Anna Aaron

Anna Aaron


On avait laissé Anna Aaron dans l’environnement sylvestre et tellurique de Dogs In Spirit (Two Gentlemen, 2011). Un monde de tumultes intérieurs, de pulsations primordiales et de contemplations mystiques entrelaçant un premier album d’une force renversante à la beauté quasi vénéneuse.

Après avoir interprété les trois titres vocaux du dernier album d'Erik Truffaz, El Tiempo de la Revolución (Blue Note, 2012), la chanteuse bâloise ressort du bois avec NEURO, à l’orée d’un univers que l’on devine toujours aussi hanté, dense, sombre et tortueux. Si la signature vocale et mélodique ainsi que le piano restent souverains, Anna Aaron a su croître artistiquement autour de ces pôles magnétiques, bien au-delà des attentes.

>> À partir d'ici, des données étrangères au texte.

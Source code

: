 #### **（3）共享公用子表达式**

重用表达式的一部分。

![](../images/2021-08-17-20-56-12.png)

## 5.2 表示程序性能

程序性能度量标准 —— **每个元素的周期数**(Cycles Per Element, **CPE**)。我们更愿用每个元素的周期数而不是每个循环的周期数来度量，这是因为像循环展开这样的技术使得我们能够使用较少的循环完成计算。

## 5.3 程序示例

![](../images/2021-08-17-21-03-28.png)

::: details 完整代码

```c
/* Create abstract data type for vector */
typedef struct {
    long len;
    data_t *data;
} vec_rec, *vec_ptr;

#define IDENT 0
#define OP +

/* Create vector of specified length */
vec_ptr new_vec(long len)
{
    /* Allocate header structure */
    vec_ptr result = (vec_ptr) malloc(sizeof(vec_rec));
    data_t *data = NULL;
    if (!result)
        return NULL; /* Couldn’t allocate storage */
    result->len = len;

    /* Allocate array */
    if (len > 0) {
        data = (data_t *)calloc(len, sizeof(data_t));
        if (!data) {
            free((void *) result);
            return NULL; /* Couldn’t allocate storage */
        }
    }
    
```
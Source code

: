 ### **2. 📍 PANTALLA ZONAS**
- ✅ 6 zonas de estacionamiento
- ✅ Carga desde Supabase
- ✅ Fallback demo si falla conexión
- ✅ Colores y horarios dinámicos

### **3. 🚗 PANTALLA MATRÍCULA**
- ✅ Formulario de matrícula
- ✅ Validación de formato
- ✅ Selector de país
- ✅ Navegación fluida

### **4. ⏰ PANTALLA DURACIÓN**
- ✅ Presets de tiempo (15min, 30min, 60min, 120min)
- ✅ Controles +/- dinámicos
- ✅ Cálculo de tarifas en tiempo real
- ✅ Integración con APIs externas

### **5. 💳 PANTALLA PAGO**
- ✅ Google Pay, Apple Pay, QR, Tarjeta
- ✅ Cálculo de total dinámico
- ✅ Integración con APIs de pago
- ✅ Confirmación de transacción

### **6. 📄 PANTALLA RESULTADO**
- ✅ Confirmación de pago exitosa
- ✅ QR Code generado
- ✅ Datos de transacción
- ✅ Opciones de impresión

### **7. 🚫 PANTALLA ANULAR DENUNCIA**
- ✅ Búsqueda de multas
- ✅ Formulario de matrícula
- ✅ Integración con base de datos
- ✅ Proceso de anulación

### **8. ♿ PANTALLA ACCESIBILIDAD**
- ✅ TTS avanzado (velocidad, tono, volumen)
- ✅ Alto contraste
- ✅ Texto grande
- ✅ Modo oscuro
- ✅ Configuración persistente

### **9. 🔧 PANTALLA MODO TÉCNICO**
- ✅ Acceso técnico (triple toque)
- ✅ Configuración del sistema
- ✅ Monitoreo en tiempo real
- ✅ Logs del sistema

Magnifiquement produit par David Kosten (Faultline, Bat For Lashes, Guillemots), servi par la frappe de Jason Cooper (batteur de The Cure) et la science instrumentale de l’artiste Ben Christophers, NEURO visite des confins inédits, là où l’organique se fait immatériel, et questionne les frontières de la perception. « Avant, tout ce qui n’était pas physique était spirituel. Aujourd’hui, tout ce qui n’est pas physique est digital. C’est un peu comme si l’univers numérique avait sa propre mystique », explique-t-elle.

A la source de ce deuxième album, la lecture de Neuromancer de William Gibson, ouvrage culte de la littérature de science-fiction datant de 1984, qui a énormément influencé les concepts et le lexique de l’ère internet. Anna Aaron en a fait son terreau créatif, et les morceaux ont poussé, presque d’eux-mêmes, gorgés d’un fluide nouveau.

En bout de lecture, NEURO s’affirme comme une oeuvre à la recherche d’absolu, la matérialisation bouleversante d’une quête sans fin.